(Exercise goal):
Without including any pictures, write out all the entries exactly.

*** Information provided Section Begins ***

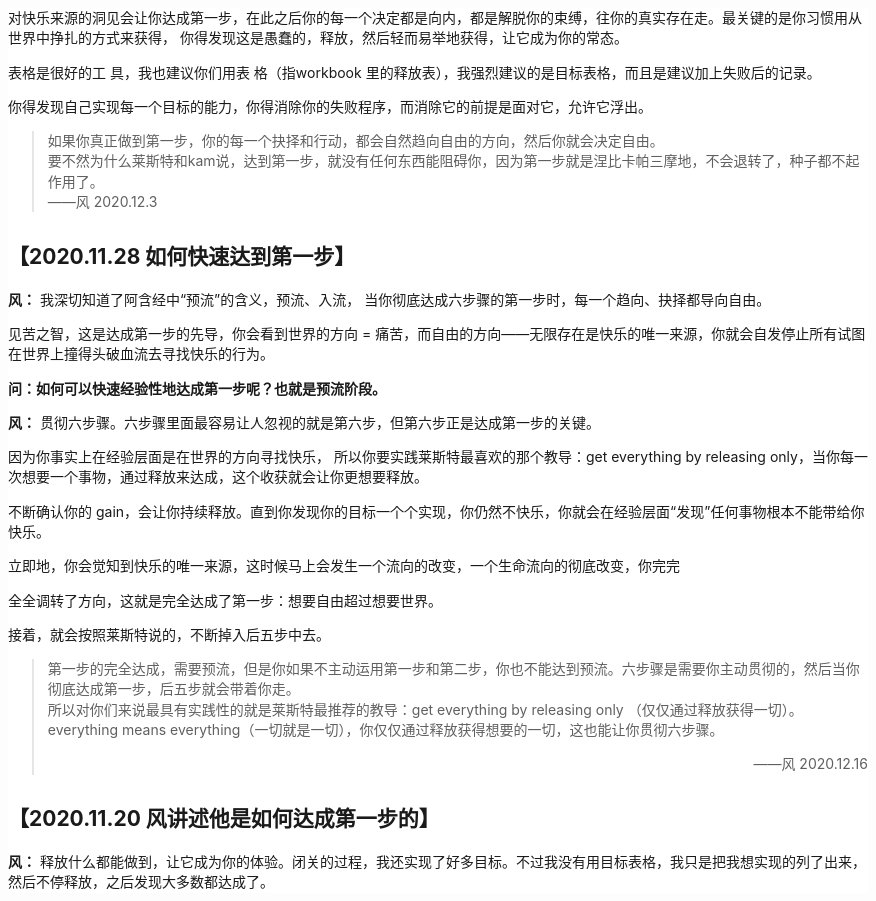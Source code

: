 对快乐来源的洞见会让你达成第一步，在此之后你的每一个决定都是向内，都是解脱你的束缚，往你的真实存在走。最关键的是你习惯用从世界中挣扎的方式来获得， 你得发现这是愚蠢的，释放，然后轻而易举地获得，让它成为你的常态。

表格是很好的工 具，我也建议你们用表 格（指workbook 里的释放表），我强烈建议的是目标表格，而且是建议加上失败后的记录。
 




你得发现自己实现每一个目标的能力，你得消除你的失败程序，而消除它的前提是面对它，允许它浮出。

> 如果你真正做到第一步，你的每一个抉择和行动，都会自然趋向自由的方向，然后你就会决定自由。<br>
要不然为什么莱斯特和kam说，达到第一步，就没有任何东西能阻碍你，因为第一步就是涅比卡帕三摩地，不会退转了，种子都不起作用了。<br>
——风 2020.12.3






 




## 【2020.11.28  如何快速达到第一步】

**风：** 我深切知道了阿含经中“预流”的含义，预流、入流， 当你彻底达成六步骤的第一步时，每一个趋向、抉择都导向自由。

见苦之智，这是达成第一步的先导，你会看到世界的方向 = 痛苦，而自由的方向——无限存在是快乐的唯一来源，你就会自发停止所有试图在世界上撞得头破血流去寻找快乐的行为。

**问：如何可以快速经验性地达成第一步呢？也就是预流阶段。**

**风：** 贯彻六步骤。六步骤里面最容易让人忽视的就是第六步，但第六步正是达成第一步的关键。

因为你事实上在经验层面是在世界的方向寻找快乐， 所以你要实践莱斯特最喜欢的那个教导：get everything by releasing only，当你每一次想要一个事物，通过释放来达成，这个收获就会让你更想要释放。

不断确认你的 gain，会让你持续释放。直到你发现你的目标一个个实现，你仍然不快乐，你就会在经验层面“发现”任何事物根本不能带给你快乐。

立即地，你会觉知到快乐的唯一来源，这时候马上会发生一个流向的改变，一个生命流向的彻底改变，你完完
 




全全调转了方向，这就是完全达成了第一步：想要自由超过想要世界。

接着，就会按照莱斯特说的，不断掉入后五步中去。







> 第一步的完全达成，需要预流，但是你如果不主动运用第一步和第二步，你也不能达到预流。六步骤是需要你主动贯彻的，然后当你彻底达成第一步，后五步就会带着你走。<br>
所以对你们来说最具有实践性的就是莱斯特最推荐的教导：get everything by releasing only
（仅仅通过释放获得一切）。<br>
everything means everything（一切就是一切），你仅仅通过释放获得想要的一切，这也能让你贯彻六步骤。
> <p align="right">——风 2020.12.16</p>
 




## 【2020.11.20  风讲述他是如何达成第一步的】

**风：** 
释放什么都能做到，让它成为你的体验。闭关的过程，我还实现了好多目标。不过我没有用目标表格，我只是把我想实现的列了出来，然后不停释放，之后发现大多数都达成了。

*** Information provided Section Ends ***

(Answer for the task):
Source code

: 对快乐来源的洞见会让你达成第一步，在此之后你的每一个决定都是向内，都是解脱你的束缚，往你的真实存在走。最关键的是你习惯用从世界中挣扎的方式来获得， 你得发现这是愚蠢的，释放，然后轻而易举地获得，让它成为你的常态。

表格是很好的工 具，我也建议你们用表 格（指workbook 里的释放表），我强烈建议的是目标表格，而且是建议加上失败后的记录。
 




你得发现自己实现每一个目标的能力，你得消除你的失败程序，而消除它的前提是面对它，允许它浮出。

> 如果你真正做到第一步，你的每一个抉择和行动，都会自然趋向自由的方向，然后你就会决定自由。<br>
要不然为什么莱斯特和kam说，达到第一步，就没有任何东西能阻碍你，因为第一步就是涅比卡帕三摩地，不会退转了，种子都不起作用了。<br>
——风 2020.12.3






 




## 【2020.11.28  如何快速达到第一步】

**风：** 我深切知道了阿含经中“预流”的含义，预流、入流， 当你彻底达成六步骤的第一步时，每一个趋向、抉择都导向自由。

见苦之智，这是达成第一步的先导，你会看到世界的方向 = 痛苦，而自由的方向——无限存在是快乐的唯一来源，你就会自发停止所有试图在世界上撞得头破血流去寻找快乐的行为。

**问：如何可以快速经验性地达成第一步呢？也就是预流阶段。**

**风：** 贯彻六步骤。六步骤里面最容易让人忽视的就是第六步，但第六步正是达成第一步的关键。

因为你事实上在经验层面是在世界的方向寻找快乐， 所以你要实践莱斯特最喜欢的那个教导：get everything by releasing only，当你每一次想要一个事物，通过释放来达成，这个收获就会让你更想要释放。

不断确认你的 gain，会让你持续释放。直到你发现你的目标一个个实现，你仍然不快乐，你就会在经验层面“发现”任何事物根本不能带给你快乐。

立即地，你会觉知到快乐的唯一来源，这时候马上会发生一个流向的改变，一个生命流向的彻底改变，你完完
 




全全调转了方向，这就是完全达成了第一步：想要自由超过想要世界。

接着，就会按照莱斯特说的，不断掉入后五步中去。







> 第一步的完全达成，需要预流，但是你如果不主动运用第一步和第二步，你也不能达到预流。六步骤是需要你主动贯彻的，然后当你彻底达成第一步，后五步就会带着你走。<br>
所以对你们来说最具有实践性的就是莱斯特最推荐的教导：get everything by releasing only
（仅仅通过释放获得一切）。<br>
everything means everything（一切就是一切），你仅仅通过释放获得想要的一切，这也能让你贯彻六步骤。
> <p align="right">——风 2020.12.16</p>
 




## 【2020.11.20  风讲述他是如何达成第一步的】

**风：** 
释放什么都能做到，让它成为你的体验。闭关的过程，我还实现了好多目标。不过我没有用目标表格，我只是把我想实现的列了出来，然后不停释放，之后发现大多数都达成了。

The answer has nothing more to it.